__What this task involves__.
The records that follow are to be transcribed word for word.

Start of Block

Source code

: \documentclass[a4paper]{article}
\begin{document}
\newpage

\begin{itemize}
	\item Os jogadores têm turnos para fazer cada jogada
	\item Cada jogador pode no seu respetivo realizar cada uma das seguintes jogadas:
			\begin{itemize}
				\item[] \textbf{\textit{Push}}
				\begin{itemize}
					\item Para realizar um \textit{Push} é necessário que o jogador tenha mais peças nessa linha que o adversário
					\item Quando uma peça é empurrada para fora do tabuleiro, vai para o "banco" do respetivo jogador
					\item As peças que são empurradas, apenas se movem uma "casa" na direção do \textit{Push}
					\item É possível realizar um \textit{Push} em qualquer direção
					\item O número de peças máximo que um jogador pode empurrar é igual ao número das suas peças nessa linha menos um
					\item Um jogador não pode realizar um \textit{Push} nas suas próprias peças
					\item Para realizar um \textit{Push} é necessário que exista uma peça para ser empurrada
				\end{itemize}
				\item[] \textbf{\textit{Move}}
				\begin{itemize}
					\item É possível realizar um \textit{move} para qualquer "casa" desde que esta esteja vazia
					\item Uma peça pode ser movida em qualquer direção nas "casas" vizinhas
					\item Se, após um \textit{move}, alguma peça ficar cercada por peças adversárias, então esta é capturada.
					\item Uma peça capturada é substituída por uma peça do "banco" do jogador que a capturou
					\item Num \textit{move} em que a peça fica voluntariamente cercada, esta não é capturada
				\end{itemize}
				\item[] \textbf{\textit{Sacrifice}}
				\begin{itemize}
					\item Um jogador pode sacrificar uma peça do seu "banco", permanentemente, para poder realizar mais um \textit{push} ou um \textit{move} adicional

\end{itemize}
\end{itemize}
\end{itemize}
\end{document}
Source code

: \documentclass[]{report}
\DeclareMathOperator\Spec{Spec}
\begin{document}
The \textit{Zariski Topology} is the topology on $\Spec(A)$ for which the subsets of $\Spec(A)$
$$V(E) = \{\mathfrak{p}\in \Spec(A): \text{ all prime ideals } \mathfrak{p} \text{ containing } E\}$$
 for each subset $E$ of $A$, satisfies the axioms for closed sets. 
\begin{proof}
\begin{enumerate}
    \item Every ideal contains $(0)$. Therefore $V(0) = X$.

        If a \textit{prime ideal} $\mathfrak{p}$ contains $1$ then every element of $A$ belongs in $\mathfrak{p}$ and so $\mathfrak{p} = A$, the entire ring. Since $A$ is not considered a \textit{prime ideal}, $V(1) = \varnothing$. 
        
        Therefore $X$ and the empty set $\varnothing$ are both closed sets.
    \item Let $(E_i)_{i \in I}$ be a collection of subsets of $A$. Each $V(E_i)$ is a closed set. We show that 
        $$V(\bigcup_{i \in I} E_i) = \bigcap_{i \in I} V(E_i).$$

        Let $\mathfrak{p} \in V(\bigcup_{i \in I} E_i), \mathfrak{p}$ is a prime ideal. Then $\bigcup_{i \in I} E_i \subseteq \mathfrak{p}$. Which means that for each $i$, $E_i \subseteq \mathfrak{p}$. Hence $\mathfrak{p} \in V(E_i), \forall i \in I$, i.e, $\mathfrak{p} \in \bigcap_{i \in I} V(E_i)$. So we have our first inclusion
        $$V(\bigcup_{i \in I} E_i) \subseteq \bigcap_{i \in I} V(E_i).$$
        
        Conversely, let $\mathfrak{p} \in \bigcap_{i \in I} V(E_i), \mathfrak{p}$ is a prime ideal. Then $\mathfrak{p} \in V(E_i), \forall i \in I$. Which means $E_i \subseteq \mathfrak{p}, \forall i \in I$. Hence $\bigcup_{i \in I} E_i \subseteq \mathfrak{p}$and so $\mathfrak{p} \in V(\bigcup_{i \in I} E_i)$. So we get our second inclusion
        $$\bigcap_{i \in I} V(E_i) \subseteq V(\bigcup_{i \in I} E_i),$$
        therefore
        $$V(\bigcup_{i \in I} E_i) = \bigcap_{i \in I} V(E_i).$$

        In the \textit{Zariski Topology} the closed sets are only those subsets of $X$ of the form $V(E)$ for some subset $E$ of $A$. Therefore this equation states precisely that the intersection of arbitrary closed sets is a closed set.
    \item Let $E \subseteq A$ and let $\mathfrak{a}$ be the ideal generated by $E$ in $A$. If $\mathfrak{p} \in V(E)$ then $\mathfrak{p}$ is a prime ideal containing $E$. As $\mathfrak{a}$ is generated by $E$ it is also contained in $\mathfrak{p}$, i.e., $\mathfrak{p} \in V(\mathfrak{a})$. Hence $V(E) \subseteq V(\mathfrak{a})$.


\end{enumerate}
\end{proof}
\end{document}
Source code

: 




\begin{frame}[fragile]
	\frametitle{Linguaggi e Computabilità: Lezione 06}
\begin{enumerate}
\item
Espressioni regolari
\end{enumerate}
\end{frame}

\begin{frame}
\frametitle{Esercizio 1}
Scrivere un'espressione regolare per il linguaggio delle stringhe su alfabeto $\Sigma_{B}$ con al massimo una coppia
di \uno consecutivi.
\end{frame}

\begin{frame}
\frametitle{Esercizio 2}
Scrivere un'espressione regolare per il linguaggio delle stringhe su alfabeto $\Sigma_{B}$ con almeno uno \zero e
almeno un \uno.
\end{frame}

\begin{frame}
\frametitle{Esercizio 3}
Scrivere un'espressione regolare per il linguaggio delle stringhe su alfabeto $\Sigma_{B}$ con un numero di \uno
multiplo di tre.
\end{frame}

End of Block

__Expected output__.
Source code

: \documentclass[a4paper]{article}
\begin{document}
\newpage

\begin{itemize}
	\item Os jogadores têm turnos para fazer cada jogada
	\item Cada jogador pode no seu respetivo realizar cada uma das seguintes jogadas:
			\begin{itemize}
				\item[] \textbf{\textit{Push}}
				\begin{itemize}
					\item Para realizar um \textit{Push} é necessário que o jogador tenha mais peças nessa linha que o adversário
					\item Quando uma peça é empurrada para fora do tabuleiro, vai para o "banco" do respetivo jogador
					\item As peças que são empurradas, apenas se movem uma "casa" na direção do \textit{Push}
					\item É possível realizar um \textit{Push} em qualquer direção
					\item O número de peças máximo que um jogador pode empurrar é igual ao número das suas peças nessa linha menos um
					\item Um jogador não pode realizar um \textit{Push} nas suas próprias peças
					\item Para realizar um \textit{Push} é necessário que exista uma peça para ser empurrada
				\end{itemize}
				\item[] \textbf{\textit{Move}}
				\begin{itemize}
					\item É possível realizar um \textit{move} para qualquer "casa" desde que esta esteja vazia
					\item Uma peça pode ser movida em qualquer direção nas "casas" vizinhas
					\item Se, após um \textit{move}, alguma peça ficar cercada por peças adversárias, então esta é capturada.
					\item Uma peça capturada é substituída por uma peça do "banco" do jogador que a capturou
					\item Num \textit{move} em que a peça fica voluntariamente cercada, esta não é capturada
				\end{itemize}
				\item[] \textbf{\textit{Sacrifice}}
				\begin{itemize}
					\item Um jogador pode sacrificar uma peça do seu "banco", permanentemente, para poder realizar mais um \textit{push} ou um \textit{move} adicional

\end{itemize}
\end{itemize}
\end{itemize}
\end{document}
Source code

: \documentclass[]{report}
\DeclareMathOperator\Spec{Spec}
\begin{document}
The \textit{Zariski Topology} is the topology on $\Spec(A)$ for which the subsets of $\Spec(A)$
$$V(E) = \{\mathfrak{p}\in \Spec(A): \text{ all prime ideals } \mathfrak{p} \text{ containing } E\}$$
 for each subset $E$ of $A$, satisfies the axioms for closed sets. 
\begin{proof}
\begin{enumerate}
    \item Every ideal contains $(0)$. Therefore $V(0) = X$.

        If a \textit{prime ideal} $\mathfrak{p}$ contains $1$ then every element of $A$ belongs in $\mathfrak{p}$ and so $\mathfrak{p} = A$, the entire ring. Since $A$ is not considered a \textit{prime ideal}, $V(1) = \varnothing$. 
        
        Therefore $X$ and the empty set $\varnothing$ are both closed sets.
    \item Let $(E_i)_{i \in I}$ be a collection of subsets of $A$. Each $V(E_i)$ is a closed set. We show that 
        $$V(\bigcup_{i \in I} E_i) = \bigcap_{i \in I} V(E_i).$$

        Let $\mathfrak{p} \in V(\bigcup_{i \in I} E_i), \mathfrak{p}$ is a prime ideal. Then $\bigcup_{i \in I} E_i \subseteq \mathfrak{p}$. Which means that for each $i$, $E_i \subseteq \mathfrak{p}$. Hence $\mathfrak{p} \in V(E_i), \forall i \in I$, i.e, $\mathfrak{p} \in \bigcap_{i \in I} V(E_i)$. So we have our first inclusion
        $$V(\bigcup_{i \in I} E_i) \subseteq \bigcap_{i \in I} V(E_i).$$
        
        Conversely, let $\mathfrak{p} \in \bigcap_{i \in I} V(E_i), \mathfrak{p}$ is a prime ideal. Then $\mathfrak{p} \in V(E_i), \forall i \in I$. Which means $E_i \subseteq \mathfrak{p}, \forall i \in I$. Hence $\bigcup_{i \in I} E_i \subseteq \mathfrak{p}$and so $\mathfrak{p} \in V(\bigcup_{i \in I} E_i)$. So we get our second inclusion
        $$\bigcap_{i \in I} V(E_i) \subseteq V(\bigcup_{i \in I} E_i),$$
        therefore
        $$V(\bigcup_{i \in I} E_i) = \bigcap_{i \in I} V(E_i).$$

        In the \textit{Zariski Topology} the closed sets are only those subsets of $X$ of the form $V(E)$ for some subset $E$ of $A$. Therefore this equation states precisely that the intersection of arbitrary closed sets is a closed set.
    \item Let $E \subseteq A$ and let $\mathfrak{a}$ be the ideal generated by $E$ in $A$. If $\mathfrak{p} \in V(E)$ then $\mathfrak{p}$ is a prime ideal containing $E$. As $\mathfrak{a}$ is generated by $E$ it is also contained in $\mathfrak{p}$, i.e., $\mathfrak{p} \in V(\mathfrak{a})$. Hence $V(E) \subseteq V(\mathfrak{a})$.


\end{enumerate}
\end{proof}
\end{document}
Source code

: 




\begin{frame}[fragile]
	\frametitle{Linguaggi e Computabilità: Lezione 06}
\begin{enumerate}
\item
Espressioni regolari
\end{enumerate}
\end{frame}

\begin{frame}
\frametitle{Esercizio 1}
Scrivere un'espressione regolare per il linguaggio delle stringhe su alfabeto $\Sigma_{B}$ con al massimo una coppia
di \uno consecutivi.
\end{frame}

\begin{frame}
\frametitle{Esercizio 2}
Scrivere un'espressione regolare per il linguaggio delle stringhe su alfabeto $\Sigma_{B}$ con almeno uno \zero e
almeno un \uno.
\end{frame}

\begin{frame}
\frametitle{Esercizio 3}
Scrivere un'espressione regolare per il linguaggio delle stringhe su alfabeto $\Sigma_{B}$ con un numero di \uno
multiplo di tre.
\end{frame}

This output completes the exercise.